More than a third (36%) of 51- to 60-year-olds have no pension plans whatsoever, according to the Chartered Institute of Payroll Professionals’ (CIPP) annual survey.

The survey also found that 66% of 20- to 24-year-olds had no pension plans. Almost a quarter (24%) of all respondents said they thought they were ‘too young’ to be thinking about a pension.

Worryingly 30% of all respondents said that they were not sure that their pension pot would be enough to live on once they reach retirement age.

CIPD CEO Lindsay Melvin described the findings as “disturbing”.

He said: “In these uncertain economic times we would hope most people are thinking about their future, but these results show more than a third of those towards the end of their working lives are not planning financially for their retirement, and some are not even sure they will have enough to live on."

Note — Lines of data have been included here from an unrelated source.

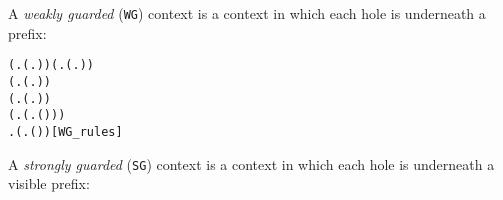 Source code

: A \emph{weakly guarded} (\texttt{WG}) context is a context in which each hole is
underneath a prefix:
\begin{alltt}
\HOLTokenTurnstile{} (\HOLSymConst{\HOLTokenForall{}}.  (\HOLTokenLambda{}. )) \HOLSymConst{\HOLTokenConj{}} (\HOLSymConst{\HOLTokenForall{}} .   \HOLSymConst{\HOLTokenImp{}}  (\HOLTokenLambda{}.  )) \HOLSymConst{\HOLTokenConj{}}
   (\HOLSymConst{\HOLTokenForall{}} .   \HOLSymConst{\HOLTokenConj{}}   \HOLSymConst{\HOLTokenImp{}}  (\HOLTokenLambda{}.   \HOLSymConst{+}  )) \HOLSymConst{\HOLTokenConj{}}
   (\HOLSymConst{\HOLTokenForall{}} .   \HOLSymConst{\HOLTokenConj{}}   \HOLSymConst{\HOLTokenImp{}}  (\HOLTokenLambda{}.   \HOLSymConst{\ensuremath{\parallel}}  )) \HOLSymConst{\HOLTokenConj{}}
   (\HOLSymConst{\HOLTokenForall{}} .   \HOLSymConst{\HOLTokenImp{}}  (\HOLTokenLambda{}. \HOLSymConst{\ensuremath{\nu}}  ( ))) \HOLSymConst{\HOLTokenConj{}}
   \HOLSymConst{\HOLTokenForall{}} .   \HOLSymConst{\HOLTokenImp{}}  (\HOLTokenLambda{}.  ( ) )\hfill{[WG_rules]}
\end{alltt}
A \emph{strongly guarded} (\texttt{SG}) context is a context in which
 each hole is underneath a visible prefix:
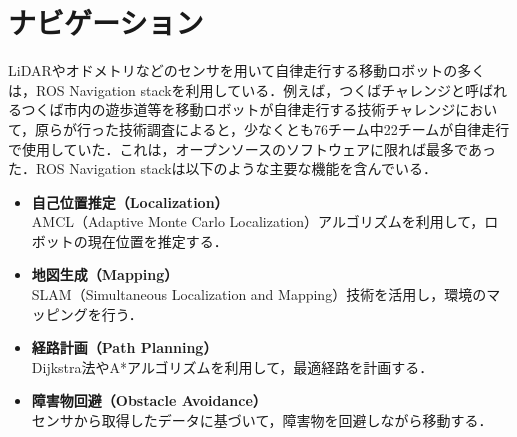 
\section{ナビゲーション}\label{sec:navigation-stack}
LiDARやオドメトリなどのセンサを用いて自律走行する移動ロボットの多くは，ROS Navigation stack\cite{nav1,nav2}を利用している．例えば，つくばチャレンジと呼ばれるつくば市内の遊歩道等を移動ロボットが自律走行する技術チャレンジにおいて，原らが行った技術調査\cite{robomech2024-hara}によると，少なくとも76チーム中22チームが自律走行で使用していた．これは，オープンソースのソフトウェアに限れば最多であった．ROS Navigation stackは以下のような主要な機能を含んでいる．

\begin{itemize}
     \item \textbf{自己位置推定（Localization）}\\
     AMCL（Adaptive Monte Carlo Localization）アルゴリズムを利用して，ロボットの現在位置を推定する．
     \item \textbf{地図生成（Mapping）}\\
     SLAM（Simultaneous Localization and Mapping）技術を活用し，環境のマッピングを行う．
     \item \textbf{経路計画（Path Planning）}\\
     Dijkstra法\cite{dijkstra2022note}やA*アルゴリズム\cite{hart1968formal-astar}を利用して，最適経路を計画する．
     \item \textbf{障害物回避（Obstacle Avoidance）}\\
     センサから取得したデータに基づいて，障害物を回避しながら移動する．
\end{itemize}

\newpage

Melvin added: “It is clear the nation has a long way to go, but we must also consider the vital role employers play. By educating and offering solutions – such as saving through credit unions and paying into a pension via your payroll – businesses can help their workforce become more financially savvy.

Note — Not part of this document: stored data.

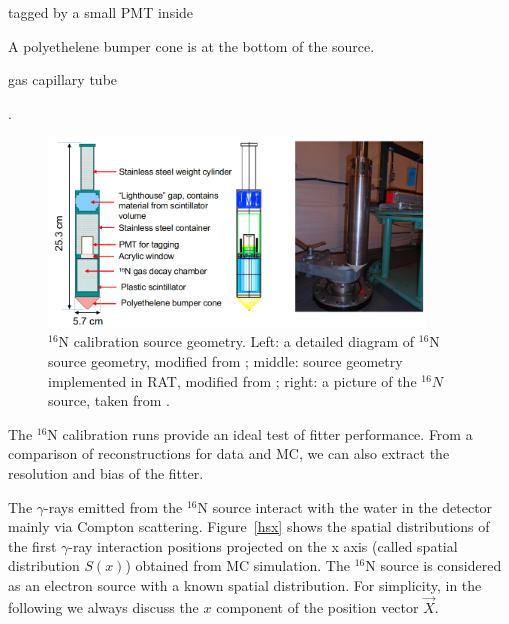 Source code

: tagged by a small PMT inside

A polyethelene bumper cone is at the bottom of the source.

 



gas capillary tube


 

\cite{dragowsky1999sudbury}.
 

\begin{figure}[!htb]
	\centering
	\includegraphics[width=10cm]{n16geom.png}
	\caption{$^{16}$N calibration source geometry. Left: a detailed diagram of $^{16}$N source geometry, modified from \cite{maclellan2009energy,matt_deployedsource}; middle: source geometry implemented in RAT, modified from \cite{n16geom_zach}; right: a picture of the $^{16}N$ source, taken from \cite{n16pic}.}
	\label{n16pic}
\end{figure}



The $^{16}$N calibration runs provide an ideal test of fitter performance. From a comparison of reconstructions for data and MC, we can also extract the resolution and bias of the fitter.



The $\gamma$-rays emitted from the $^{16}$N source interact with the water in the detector mainly via Compton scattering. Figure~\ref{hsx} shows the spatial distributions of the first $\gamma$-ray interaction positions projected on the x axis (called spatial distribution $S(x)$) obtained from MC simulation. The $^{16}$N source is considered as an electron source with a known spatial distribution\cite{boulay2004direct}. For simplicity, in the following we always discuss the $x$ component of the position vector $\vec{X}$.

“These problems will not disappear overnight, but if boardrooms take notice of this warning we can all help tackle this ‘sleeping giant’ of a problem.”

The CIPP research coincides with a report from the National Association of Pension Funds (NAPF), which found that 61% of savers over-55 were concerned people might make bad financial decisions and run out of money in retirement as a result of new pensions freedoms.

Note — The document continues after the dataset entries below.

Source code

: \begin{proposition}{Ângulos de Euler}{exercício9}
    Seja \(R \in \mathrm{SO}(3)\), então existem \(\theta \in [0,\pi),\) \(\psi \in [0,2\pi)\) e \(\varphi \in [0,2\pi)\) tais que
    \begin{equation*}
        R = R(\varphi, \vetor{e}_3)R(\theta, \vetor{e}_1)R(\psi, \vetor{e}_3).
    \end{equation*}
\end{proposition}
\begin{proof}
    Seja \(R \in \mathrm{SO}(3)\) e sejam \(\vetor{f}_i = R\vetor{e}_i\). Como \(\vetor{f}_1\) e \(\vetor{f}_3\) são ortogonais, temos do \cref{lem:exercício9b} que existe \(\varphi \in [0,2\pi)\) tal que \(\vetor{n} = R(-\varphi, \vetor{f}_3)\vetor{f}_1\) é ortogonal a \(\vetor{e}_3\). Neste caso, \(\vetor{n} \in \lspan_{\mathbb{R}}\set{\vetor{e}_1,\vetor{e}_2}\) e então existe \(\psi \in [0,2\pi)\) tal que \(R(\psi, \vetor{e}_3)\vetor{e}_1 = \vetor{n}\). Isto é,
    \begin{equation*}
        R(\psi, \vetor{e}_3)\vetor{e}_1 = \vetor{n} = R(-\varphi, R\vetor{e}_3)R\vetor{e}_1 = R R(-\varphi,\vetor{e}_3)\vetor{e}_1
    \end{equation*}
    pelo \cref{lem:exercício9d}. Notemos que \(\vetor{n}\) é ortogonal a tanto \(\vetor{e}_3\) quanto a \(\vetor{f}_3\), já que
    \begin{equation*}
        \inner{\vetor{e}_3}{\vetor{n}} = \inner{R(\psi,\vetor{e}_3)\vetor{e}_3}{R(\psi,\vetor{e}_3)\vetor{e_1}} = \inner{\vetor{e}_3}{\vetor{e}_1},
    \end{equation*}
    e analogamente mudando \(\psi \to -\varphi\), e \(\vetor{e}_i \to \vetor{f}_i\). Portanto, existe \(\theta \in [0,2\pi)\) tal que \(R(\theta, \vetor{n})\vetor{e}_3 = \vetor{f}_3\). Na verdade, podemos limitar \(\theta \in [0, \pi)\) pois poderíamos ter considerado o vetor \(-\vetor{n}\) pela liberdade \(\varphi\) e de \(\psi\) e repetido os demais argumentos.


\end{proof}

Despite this, the Understanding Retirement Wave 2: Interim Report found that reactions to the new rules had been mostly positive, with 81% of those aged 55 to 70 seeing pensions freedoms as a great or good idea, and just 11% considering them not such a good, or a bad idea.

NAPF chief executive Joanne Segars said that pensions freedoms have not met the expectations of savers so far. “Consumer expectations in the lead up to the introduction of the reforms were high,” she said. “Savers were enthused by the prospect of accessing their pension ‘like a bank account’, and the press was filled with proclamations of a new dawn for retirement saving."

She added: “Now, four months into the new flexibilities, the story appears to have been less ‘freedom and choice’ and more ‘frustration and captivity’, with media headlines suggesting that savers have struggled to access the freedoms promised.

"We believe that understanding consumer demand and identifying the barriers facing schemes is the key to breaking the pension freedoms deadlock."